The likelihood principle
2016-05-30 — 2023-07-23
Placeholder.
Yuling Yao, The likelihood principle in model check and model evaluation:
We are (only) interested in estimating an unknown parameter \(\theta\), and there are two data-generating experiments both involving \(\theta\) with observable outcomes \(y_1\) and \(y_2\) and likelihoods \(p_1\left(y_1 \mid \theta\right)\) and \(p_2\left(y_2 \mid \theta\right)\). If the outcome-experiment pair satisfies \(p_1\left(y_1 \mid \theta\right) \propto p_2\left(y_2 \mid \theta\right)\), (viewed as a function of \(\theta\)) then these two experiments and two observations will provide the same amount of information about \(\theta\).”
This idea seems to be useful in thinking about M-open, M-complete, M-closed problems.
1 An Introduction to the Likelihood Principle
In statistical inference, we are often faced with the same fundamental problem: we want to learn about some unknown aspect of a process — often represented by a parameter \(\theta\) — from data that the process generates. The likelihood principle offers a radical but powerful guideline for how those inferences should be made.
Suppose there are two different experiments, each designed to learn about the same parameter \(\theta\). The first experiment yields outcome \(y_1\), with likelihood function
\[ p_1(y_1 \mid \theta), \]
and the second yields outcome \(y_2\), with likelihood function
\[ p_2(y_2 \mid \theta). \]
The Likelihood Principle states:
If \(p_1(y_1 \mid \theta)\) and \(p_2(y_2 \mid \theta)\) are proportional as functions of \(\theta\), then the two data–experiment pairs provide exactly the same information about \(\theta\).
In other words, once we’ve observed data and written down the likelihood function, that function contains all the information about the parameter. How the data could have come out differently — the “stopping rule,” unused data, or other aspects of the design — does not affect our inference.
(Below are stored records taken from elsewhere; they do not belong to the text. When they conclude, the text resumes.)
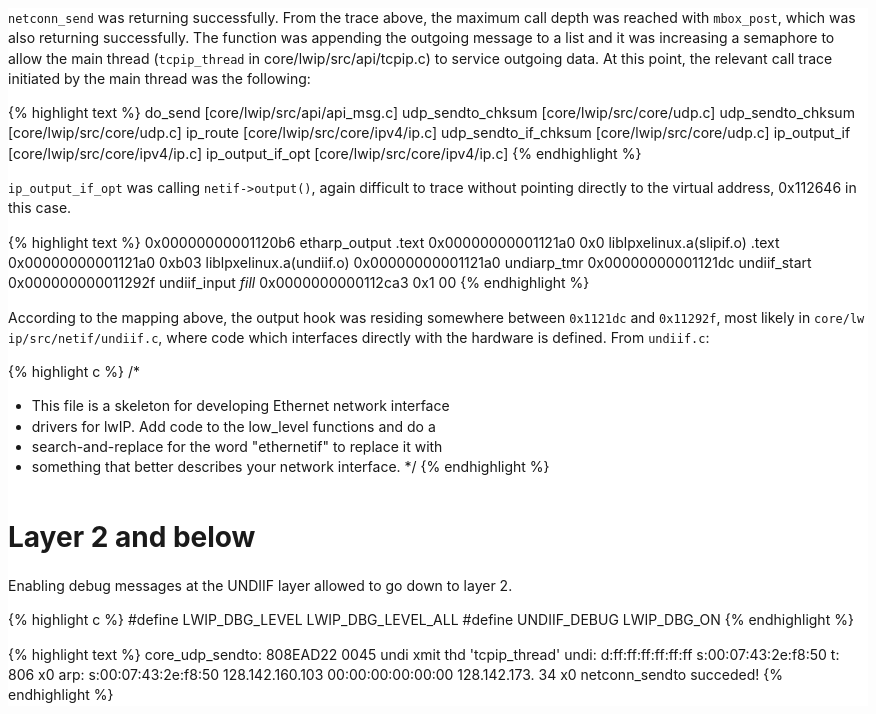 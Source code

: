 `netconn_send` was returning successfully. From the trace above, 
the maximum call depth was reached with `mbox_post`, which was also returning
successfully. The function was appending the outgoing message to a list and it
was increasing a semaphore to allow the main thread (`tcpip_thread` in
core/lwip/src/api/tcpip.c) to service outgoing data. At this point, the relevant
call trace initiated by the main thread was the following:

{% highlight text  %}
do_send [core/lwip/src/api/api_msg.c]
  udp_sendto_chksum [core/lwip/src/core/udp.c]
    udp_sendto_chksum [core/lwip/src/core/udp.c]
      ip_route [core/lwip/src/core/ipv4/ip.c]
      udp_sendto_if_chksum [core/lwip/src/core/udp.c]
        ip_output_if [core/lwip/src/core/ipv4/ip.c]
          ip_output_if_opt [core/lwip/src/core/ipv4/ip.c]
{% endhighlight %}

`ip_output_if_opt` was calling `netif->output()`, again difficult to trace
without pointing directly to the virtual address, 0x112646 in this case.

{% highlight text  %}
                0x00000000001120b6                etharp_output
 .text          0x00000000001121a0        0x0 liblpxelinux.a(slipif.o)
 .text          0x00000000001121a0      0xb03 liblpxelinux.a(undiif.o)
                0x00000000001121a0                undiarp_tmr
                0x00000000001121dc                undiif_start
                0x000000000011292f                undiif_input
 *fill*         0x0000000000112ca3        0x1 00
{% endhighlight %}

According to the mapping above, the output hook was residing somewhere
between `0x1121dc` and `0x11292f`, most likely in `core/lwip/src/netif/undiif.c`, where
code which interfaces directly with the hardware is defined. From `undiif.c`:

{% highlight c  %}
/*
 * This file is a skeleton for developing Ethernet network interface
 * drivers for lwIP. Add code to the low_level functions and do a
 * search-and-replace for the word "ethernetif" to replace it with
 * something that better describes your network interface.
 */
{% endhighlight %}

Layer 2 and below
=======
Enabling debug messages at the UNDIIF layer allowed to go down to layer 2.


{% highlight c  %}
#define LWIP_DBG_LEVEL                  LWIP_DBG_LEVEL_ALL
#define UNDIIF_DEBUG                    LWIP_DBG_ON
{% endhighlight %}

{% highlight text  %}
core_udp_sendto: 808EAD22 0045
undi xmit thd 'tcpip_thread'
undi: d:ff:ff:ff:ff:ff:ff s:00:07:43:2e:f8:50 t: 806 x0
  arp: s:00:07:43:2e:f8:50 128.142.160.103 00:00:00:00:00:00 128.142.173. 34 x0
netconn_sendto succeded!
{% endhighlight %}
Traditionally, the likelihood principle is expressed in terms of parameters. But many modern statistical tasks are not about estimating a fixed but unknown \(\theta\); they are about prediction. In predictive inference, the focus is on the posterior predictive distribution:
\[ p(y_{\text{new}} \mid y) = \int p(y_{\text{new}} \mid \theta)\, p(\theta \mid y)\, d\theta. \]
Here, the principle carries over naturally: once we know the predictive distribution \(p(y_{\text{new}} \mid y)\), nothing else about the data collection process matters for making predictions about future outcomes. Two experiments that yield the same predictive distribution should lead to the same predictive conclusions, regardless of how the data were generated.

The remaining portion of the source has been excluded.